Yes marine energy devices in the shipyards... and bring the troops home.

It's just a rumour that was spread around town
By the women and children
Soon we'll be shipbuilding

Well I ask you
The boy said, "Dad they're going to take me to task
But I'll be back by Christmas"
It's just a rumour that was spread around town
Somebody said that someone got filled in
For saying that people get killed
in the result of this shipbuilding

With all the will in the world
Diving for dear life
When we could be diving for pearls


While I appreciate your endorsement of additional nuclear power, I don't think you've accurately summarized the nuclear proponents' criticism of massive investments in wind and other renewables.

I'd make two explicit arguments against wind and renewables.

First, it is a misuse of capital that could be more productively invested in nuclear power. In other words, society gets more GW-hrs for its billions from nuclear than from renewables.

Second, market/grid penetration of renewables will not displace investments in nuclear and other controllable electric capacity. Given a mandate to serve all customers at all times with electricity, a grid must have power-generating capacity available as spinning and hot standby reserves. Build more wind and you can't slack on investing in coal and nuclear. Note E.On's Boxer Day 2005 experience and the California 2006 heat wave as spectacular examples.

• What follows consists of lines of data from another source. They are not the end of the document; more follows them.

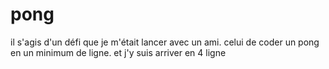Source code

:# pong
il s'agis d'un défi que je m'était lancer avec un ami. celui de coder un pong en un minimum de ligne. et j'y suis arriver en 4 ligne

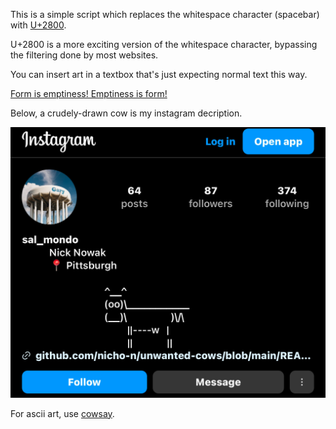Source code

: 
This is a simple script which replaces the whitespace character (spacebar) with [U+2800](https://www.compart.com/en/unicode/U+2800).

U+2800 is a more exciting version of the whitespace character, bypassing the filtering done by most websites. 

You can insert art in a textbox that's just expecting normal text this way.  

[Form is emptiness! Emptiness is form!](https://www.lionsroar.com/heart-sutra-fullness-emptiness/?fbclid=PAZXh0bgNhZW0CMTEAAaY2u3C6dgAIRaX6s6XqgIbdcel4NCBbCEi8rUCKP1lojyvXs4MXPmXh9-o_aem_p3-7qujV6kJvEgaTiBX0Qg)

Below, a crudely-drawn cow is my instagram decription.

![An ASCII art cow is used as a profile description on instagram.com](sample.png "Unwanted Cows")

For ascii art, use [cowsay](https://cowsay-svelte.vercel.app/).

An implicit argument is that the GW advocates are demogoging the issue and that's always a red flag of chicanery.

I will grant that small wind additions can offset fuel consumption from the most inefficient fossil generators and can make economic sense but that penetration is in the order of 2 to 5% of peak load (my estimate and highly grid-dependent).

Life's a compromise and I'd be more than happy with increasing nuclear's market share from 20% today to 40% by 2050.